Bahar Ngitung Tersangka Kasus Penipuan Proyek Listrik, Pelapor Ngaku Rugi Rp10 M
2 min read
Mantan anggota DPR RI Bahar Ngitung. (Foto: Instagram/baharngitung_)
Majesty.co.id, Makassar – Polda Sulawesi Selatan (Sulsel) akhirnya membeberkan kasus dugaan penipuan dan penggelapan yang menjerat mantan anggota DPD RI, Bahar Ngitung.
Direktur Reserse Kriminal Umum Polda Sulsel, Kombes Setiadi Sulaksono mengungkapkan bahwa Bahar Ngitung dilaporkan dugaan penipuan dan penggelapan dalam proyek listrik.
Pelapor Bahar Ngitung adalah oleh seorang perempuan berlatar pengusaha dari Jakarta. Namanya, kata Setiadi adalah Ida.
“Jadi Bahar Ngitung itu dilaporkan terkait pernah ada kerja sama. Kerja sama proyek oleh seorang pengusaha juga di Jakarta,” ujar Setiadi saat ditemui di markas Polda Sulsel, Makassar, Senin (29/12/2025).
Berdasarkan hasil penyidikan sementara, kata Setiadi, total kerugian yang dialami oleh pelapor atas nama Ida berjumlah Rp10 miliar.
“Kerja sama dalam bidang proyek dia, proyek pembuatan listrik, kelistrikan itu.

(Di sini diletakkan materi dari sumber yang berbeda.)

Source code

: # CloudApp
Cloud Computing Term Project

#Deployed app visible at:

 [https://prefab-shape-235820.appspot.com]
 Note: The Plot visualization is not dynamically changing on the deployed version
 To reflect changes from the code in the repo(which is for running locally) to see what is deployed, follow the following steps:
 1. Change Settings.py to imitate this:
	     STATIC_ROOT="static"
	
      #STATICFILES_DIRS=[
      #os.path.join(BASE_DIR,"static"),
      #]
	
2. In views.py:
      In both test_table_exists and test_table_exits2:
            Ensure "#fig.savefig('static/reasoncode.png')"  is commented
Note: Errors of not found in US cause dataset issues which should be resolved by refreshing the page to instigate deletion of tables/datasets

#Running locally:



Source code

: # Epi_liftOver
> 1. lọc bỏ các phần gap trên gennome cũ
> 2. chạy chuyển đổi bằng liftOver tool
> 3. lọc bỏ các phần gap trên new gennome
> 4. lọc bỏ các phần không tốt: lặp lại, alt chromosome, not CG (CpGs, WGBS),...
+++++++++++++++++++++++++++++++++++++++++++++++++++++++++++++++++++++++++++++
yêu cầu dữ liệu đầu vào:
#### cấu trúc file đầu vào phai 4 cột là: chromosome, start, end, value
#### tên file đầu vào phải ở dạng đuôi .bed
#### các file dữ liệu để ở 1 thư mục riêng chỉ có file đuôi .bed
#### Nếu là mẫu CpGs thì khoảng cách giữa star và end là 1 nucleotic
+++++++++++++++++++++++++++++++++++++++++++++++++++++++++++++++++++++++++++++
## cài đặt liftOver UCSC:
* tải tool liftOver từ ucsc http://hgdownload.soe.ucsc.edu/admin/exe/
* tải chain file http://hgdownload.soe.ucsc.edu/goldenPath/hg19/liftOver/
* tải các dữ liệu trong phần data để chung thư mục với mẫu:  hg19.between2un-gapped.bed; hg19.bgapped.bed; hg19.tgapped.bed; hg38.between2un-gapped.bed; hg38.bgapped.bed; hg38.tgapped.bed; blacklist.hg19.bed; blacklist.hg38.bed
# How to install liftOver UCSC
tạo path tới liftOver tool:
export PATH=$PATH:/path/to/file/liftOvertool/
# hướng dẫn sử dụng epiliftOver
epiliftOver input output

Jadi udah ada kerja sama itu ternyata ada sekitar Rp10 miliar kalau gak salah kerugiannya,” kata Setiadi
Kasus dugaan penipuan Bahar Ngitung kini dalam proses pemenuhan berkas perkara oleh Polda Sulsel agar dapat segera dilimpahkan sepenuhnya kepada kejaksaan..
Sebelumnya berkas tersebut sudah dilimpahkan ke Kejati Sulsel untuk ditindak lanjuti, namun dikembalikan ke pihak penyidik supaya dilengkapi kembali atau P-19.
Meskipun berkas dikembalikan untuk dilengkapi, pihak kepolisian memastikan proses penyidikan berjalan lancar tanpa hambatan yang berarti di lapangan.
“Gak ada, gak ada kendala, kita lengkapi saja. Mudah-mudahan, dalam waktu dekat P-21,” kata Setiadi.
Bahar Ngitung Laporkan Irman Yasin Limpo dan Pahlevi
Dalam kasus berbeda, Bahar Ngitung juga melaporkan dua nama atas dugaan penipuan dan pemalsuan dokumen. Keduanya adalah, Irman Yasin Limpo alias None dan anggota DPRD Kota Makassar Andi Pahlevi.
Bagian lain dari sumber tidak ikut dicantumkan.